── ENTRIES SHOWN

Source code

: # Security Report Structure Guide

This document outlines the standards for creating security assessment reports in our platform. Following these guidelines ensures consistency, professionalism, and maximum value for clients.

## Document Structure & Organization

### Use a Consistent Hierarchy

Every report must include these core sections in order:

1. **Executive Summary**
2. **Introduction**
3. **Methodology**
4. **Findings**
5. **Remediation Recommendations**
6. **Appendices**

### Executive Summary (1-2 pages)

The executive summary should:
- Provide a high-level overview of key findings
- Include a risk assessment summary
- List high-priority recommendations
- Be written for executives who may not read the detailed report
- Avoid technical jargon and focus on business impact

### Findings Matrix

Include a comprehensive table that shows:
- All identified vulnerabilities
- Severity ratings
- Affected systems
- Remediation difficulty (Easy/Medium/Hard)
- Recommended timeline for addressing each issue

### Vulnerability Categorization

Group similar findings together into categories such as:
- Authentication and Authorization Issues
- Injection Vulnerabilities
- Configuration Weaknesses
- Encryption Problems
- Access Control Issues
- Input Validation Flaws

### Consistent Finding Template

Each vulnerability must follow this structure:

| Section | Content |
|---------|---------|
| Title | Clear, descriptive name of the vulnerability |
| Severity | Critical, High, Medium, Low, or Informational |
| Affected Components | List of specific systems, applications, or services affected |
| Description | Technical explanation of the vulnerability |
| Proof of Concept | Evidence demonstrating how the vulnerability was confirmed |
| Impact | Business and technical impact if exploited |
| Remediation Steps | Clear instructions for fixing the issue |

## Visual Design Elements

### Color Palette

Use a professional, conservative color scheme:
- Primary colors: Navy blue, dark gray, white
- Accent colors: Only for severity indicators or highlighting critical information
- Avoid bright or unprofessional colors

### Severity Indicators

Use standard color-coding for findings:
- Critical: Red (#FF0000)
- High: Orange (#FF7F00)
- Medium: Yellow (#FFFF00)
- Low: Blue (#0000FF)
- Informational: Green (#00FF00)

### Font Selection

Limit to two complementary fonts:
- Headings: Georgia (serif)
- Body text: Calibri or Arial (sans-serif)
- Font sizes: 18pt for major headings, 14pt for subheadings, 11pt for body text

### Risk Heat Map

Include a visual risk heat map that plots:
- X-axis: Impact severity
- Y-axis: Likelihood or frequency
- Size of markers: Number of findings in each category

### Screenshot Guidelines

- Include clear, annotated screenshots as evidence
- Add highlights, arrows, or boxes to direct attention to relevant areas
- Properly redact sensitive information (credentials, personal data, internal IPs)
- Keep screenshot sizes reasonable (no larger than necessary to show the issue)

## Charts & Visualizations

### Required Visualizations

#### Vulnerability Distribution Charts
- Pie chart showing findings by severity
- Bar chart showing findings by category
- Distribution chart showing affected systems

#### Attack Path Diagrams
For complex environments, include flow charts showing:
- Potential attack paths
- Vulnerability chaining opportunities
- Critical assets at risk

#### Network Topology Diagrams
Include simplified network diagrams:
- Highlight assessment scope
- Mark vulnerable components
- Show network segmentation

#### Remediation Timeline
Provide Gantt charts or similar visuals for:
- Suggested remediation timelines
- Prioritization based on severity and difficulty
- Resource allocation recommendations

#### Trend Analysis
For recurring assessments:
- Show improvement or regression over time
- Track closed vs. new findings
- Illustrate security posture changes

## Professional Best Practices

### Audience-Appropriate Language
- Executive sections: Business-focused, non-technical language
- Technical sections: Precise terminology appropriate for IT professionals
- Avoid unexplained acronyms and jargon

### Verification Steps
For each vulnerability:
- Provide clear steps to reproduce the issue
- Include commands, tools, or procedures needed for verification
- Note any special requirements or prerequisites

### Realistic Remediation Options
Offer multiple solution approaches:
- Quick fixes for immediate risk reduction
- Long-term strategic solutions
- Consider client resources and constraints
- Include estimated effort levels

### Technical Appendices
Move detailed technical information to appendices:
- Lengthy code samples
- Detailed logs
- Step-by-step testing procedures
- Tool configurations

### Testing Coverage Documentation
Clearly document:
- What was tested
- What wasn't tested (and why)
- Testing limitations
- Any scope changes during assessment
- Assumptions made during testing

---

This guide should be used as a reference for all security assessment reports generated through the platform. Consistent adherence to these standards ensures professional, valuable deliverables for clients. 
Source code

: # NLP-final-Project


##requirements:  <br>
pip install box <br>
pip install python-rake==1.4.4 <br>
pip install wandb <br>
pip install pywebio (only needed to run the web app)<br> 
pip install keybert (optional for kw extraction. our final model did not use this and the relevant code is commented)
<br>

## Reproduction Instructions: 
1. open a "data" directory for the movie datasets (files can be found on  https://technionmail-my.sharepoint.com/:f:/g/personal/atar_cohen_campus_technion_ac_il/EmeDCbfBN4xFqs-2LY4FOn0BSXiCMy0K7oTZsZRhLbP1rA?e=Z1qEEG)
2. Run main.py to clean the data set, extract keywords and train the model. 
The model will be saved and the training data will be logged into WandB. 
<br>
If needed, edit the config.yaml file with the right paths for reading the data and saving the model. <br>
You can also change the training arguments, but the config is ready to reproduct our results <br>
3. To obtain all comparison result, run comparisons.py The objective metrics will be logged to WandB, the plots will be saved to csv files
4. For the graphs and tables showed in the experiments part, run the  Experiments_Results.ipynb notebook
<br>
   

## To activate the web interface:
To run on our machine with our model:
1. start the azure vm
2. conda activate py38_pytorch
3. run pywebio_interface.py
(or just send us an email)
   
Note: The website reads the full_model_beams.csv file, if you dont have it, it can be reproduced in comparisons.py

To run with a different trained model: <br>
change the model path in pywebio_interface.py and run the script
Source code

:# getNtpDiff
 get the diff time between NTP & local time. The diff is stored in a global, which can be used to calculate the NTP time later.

────

**ACTIVITY**
For the word "difficulty", go through the records and show each line that carries it.

**SOLVED PROBLEM**
- Remediation difficulty (Easy/Medium/Hard)
- Prioritization based on severity and difficulty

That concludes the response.